Kluwak v. Pasternak (Ontario Superior Court of Justice)

16/08/13 – Jurisdiction Ontario
Part 17 published on 01/02/07
Proxy solicitations must not be misleading

[Editorial Note:  This Court decision does not deal with a condominium corporation.  It deals with a publicly traded real estate investment company.  Nevertheless, I believe that the principles expressed in this decision have equal application in the condominium setting.] 

Griffin is a publicly traded real estate investment company.  Kluwak was one of a number of dissident shareholders who were concerned about Griffin’s strategic direction and management. They waged a campaign to obtain proxy votes in order to oust the existing Board. The dissident group sent circulars to all shareholders, in order to solicit their proxy votes.  

The dissident Group was able to obtain the votes required to change the Board. However, Pasternak (the incumbent director and Chairman of the Board, who chaired the AGM) rejected the proxy votes, on the basis of legal advice. The Corporation’s lawyer advised that the proxy votes should be rejected because the circulars were misleading.   As a result, the incumbent Board was re-elected. 

Kluwak made application to Court to set aside the election and to have the proxies accepted.  

The Court agreed that the circulars distributed by the dissident owners were misleading in many material respects. The circulars contained missing or misstated facts that would be considered important by a reasonable shareholder (in deciding how to vote). Therefore, the proxy votes were unreliable. However, the Court said that the proper remedy would be to delay the election until there had been an opportunity to correct the misleading circulars. The Court said: 

“I am concerned that management raised no concerns with the dissident proxy circular prior to the AGM… It was manifestly unfair to ‘wait in the weeds’ until the meeting itself to raise the objections. A better course would have been to request the dissidents to correct their circular and adjourn the AGM if necessary, or to apply to the Court for a determination of whether the proxy was materially misleading, and, if it was, to give an opportunity to the dissident group to correct it.” 

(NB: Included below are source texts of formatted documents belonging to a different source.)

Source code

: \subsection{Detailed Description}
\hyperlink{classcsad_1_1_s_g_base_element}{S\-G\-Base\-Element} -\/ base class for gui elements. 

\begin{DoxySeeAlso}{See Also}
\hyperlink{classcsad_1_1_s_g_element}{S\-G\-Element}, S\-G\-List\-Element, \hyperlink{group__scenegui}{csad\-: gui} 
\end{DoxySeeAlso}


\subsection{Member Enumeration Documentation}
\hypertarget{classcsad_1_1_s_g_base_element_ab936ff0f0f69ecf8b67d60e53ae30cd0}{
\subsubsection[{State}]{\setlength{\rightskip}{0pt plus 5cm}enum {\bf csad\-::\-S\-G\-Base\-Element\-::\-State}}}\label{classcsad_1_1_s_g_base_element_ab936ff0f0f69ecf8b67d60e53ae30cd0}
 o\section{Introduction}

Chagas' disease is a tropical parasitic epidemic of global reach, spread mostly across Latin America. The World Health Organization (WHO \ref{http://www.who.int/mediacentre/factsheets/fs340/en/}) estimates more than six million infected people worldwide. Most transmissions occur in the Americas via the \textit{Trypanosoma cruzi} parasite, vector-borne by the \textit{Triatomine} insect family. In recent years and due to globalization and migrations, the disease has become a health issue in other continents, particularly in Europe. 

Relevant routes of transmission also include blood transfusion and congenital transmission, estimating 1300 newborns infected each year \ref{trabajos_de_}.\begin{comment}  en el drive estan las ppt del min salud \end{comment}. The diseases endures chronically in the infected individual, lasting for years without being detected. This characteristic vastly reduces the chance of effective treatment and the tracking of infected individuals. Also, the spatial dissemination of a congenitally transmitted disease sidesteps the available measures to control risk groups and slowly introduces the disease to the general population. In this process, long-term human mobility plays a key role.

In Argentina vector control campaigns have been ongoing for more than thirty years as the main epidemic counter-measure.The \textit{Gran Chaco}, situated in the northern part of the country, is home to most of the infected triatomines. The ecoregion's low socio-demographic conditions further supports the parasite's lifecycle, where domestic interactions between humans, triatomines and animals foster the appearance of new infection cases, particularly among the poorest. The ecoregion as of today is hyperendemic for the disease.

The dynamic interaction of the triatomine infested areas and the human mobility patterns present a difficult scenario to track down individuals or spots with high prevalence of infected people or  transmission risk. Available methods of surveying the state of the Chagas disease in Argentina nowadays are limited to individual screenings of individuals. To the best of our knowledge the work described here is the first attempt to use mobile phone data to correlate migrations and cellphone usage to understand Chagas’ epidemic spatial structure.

The Court accordingly declared that the election was invalid and ordered a new election to be held at a new AGM. The Court ordered that the AGM be held at a date that would give sufficient time for the dissident group to correct the material misstatements in the dissidents’ proxy circular, and for management to amend its own management circular if desired, and have both disseminated to the shareholders. In the event of continuing disputes about the information disseminated to shareholders, the parties could return to the Court for further direction. 

[Editorial Comment:

 The Relevance for Condominiums

These sorts of situations are not uncommon in the condominium setting. A group of owners may be unhappy with the incumbent Board and may send circulars to all owners as part of a campaign to gather proxy votes (in order to oust the Board). The Kluwak v. Pasternak decision tells us that careful steps may be required if the distributed circulars are considered misleading. In particular, steps should be taken, without delay, to correct the misleading statements. These steps could include the following: 

  • The incumbent Board should contact the dissident group of owners, in order to point out the misleading statements, and to afford those owners an opportunity to correct those statements by way of further circulars to all owners.

 

  • The incumbent Board may distribute its own “correcting circulars”.

 

  • In extreme cases, it may be appropriate to seek direction from the Courts. 

In the meantime, any election should be delayed until such time as all owners have received complete and accurate information as necessary to allow the owners to make proper, informed decisions about how to vote.]